# Mainstream Media Trust Has Evaporated



## RedLion (Sep 23, 2015)

A majority of Americans are no longer buying the lies of the lefty lamestream media and rightfully turning to alternative news sources for the truth.



> The Edelman Trust Barometer makes uncomfortable reading for media organizations with trust in the media at an all-time low.





> Mainstream media consumption is dwindling and many competitors now challenge them.
> 
> Their monopoly on news is gone.
> 
> ...





> Six out of ten feel news organizations are more focused on attracting large audiences than reporting the real story, breaking news over communicating with accuracy and supporting a political position over informing the public.
> 
> Nearly one in two see the media as 'elitist'.
> 
> Two-thirds agree that the average person can't distinguish good journalism from simple rumor.


https://www.thegatewaypundit.com/2018/12/ted-malloch-mainstream-media-trust-has-evaporated-media-consumption-is-dwindling/


----------



## The Tourist (Jun 9, 2016)

We did. My wife watches sit-coms, and I listen to 1310 AM, a conservative radio station. We canceled our newspaper, and about the only thing my wife really watches is bizarre pictures on her smart phone.
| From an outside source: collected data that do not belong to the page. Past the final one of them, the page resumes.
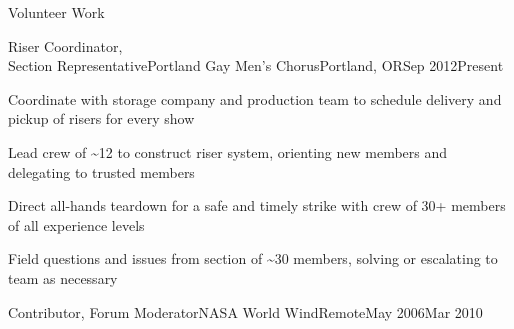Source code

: \documentclass[letterpaper,12pt]{article}
\begin{document}
\begin{paracol}{2}
\begin{rsection}{Volunteer Work}
  \begin{rexperienceitem}{Riser Coordinator,\\Section Representative}{Portland Gay Men's Chorus}{Portland, OR}{Sep 2012}{Present}
    \item Coordinate with storage company and production team to schedule delivery and pickup of risers for every show
    \item Lead crew of \textasciitilde12 to construct riser system, orienting new members and delegating to trusted members
    \item Direct all-hands teardown for a safe and timely strike with crew of 30+ members of all experience levels
    \item Field questions and issues from section of \textasciitilde30 members, solving or escalating to team as necessary
  \end{rexperienceitem}
  \begin{rexperience}{Contributor, Forum Moderator}{NASA World Wind}{Remote}{May 2006}{Mar 2010}
  \end{rexperience}
\end{rsection}

\flushpage
\end{paracol}
\end{document}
I already know that Hillary is a lying thief, Pelosi hasn't gotten laid since the boys came home from Korea, Schumer would rather take my gun than a double-fudge cookie, Robert Mueller is better suited for Nuremberg than Washington, and Slick Willie is so whipped he carries the Secret Service agents bags.

Obama is a quandary. Does he know he's no longer president?


----------



## Slippy (Nov 14, 2013)

Journalism is dead. If you personally know anyone who is a "journalist" or wants to be, please slap the living shat out of them. The evil complicit bastages who run these so called "news" organizations need tarred/feathered/pitchforked then PIKED.

Thanks for listening!

Slip!:vs_laugh:


----------



## Illini Warrior (Jan 24, 2015)

how can you possibly trust so-called news organizations that aren't covering the investigation and prosecution of political scandal 1,000 bigger than Watergate?

there's a House Oversite Committee hearing that started last week taking testimony & evidence of criminal financial crimes of a former president and his candidate wife - IRS claims of taxes, penalties, interest ect ect is being estimated at $2 -$3 BILLION >>>>> and the DOJ is sitting taking notes for their criminal charges ...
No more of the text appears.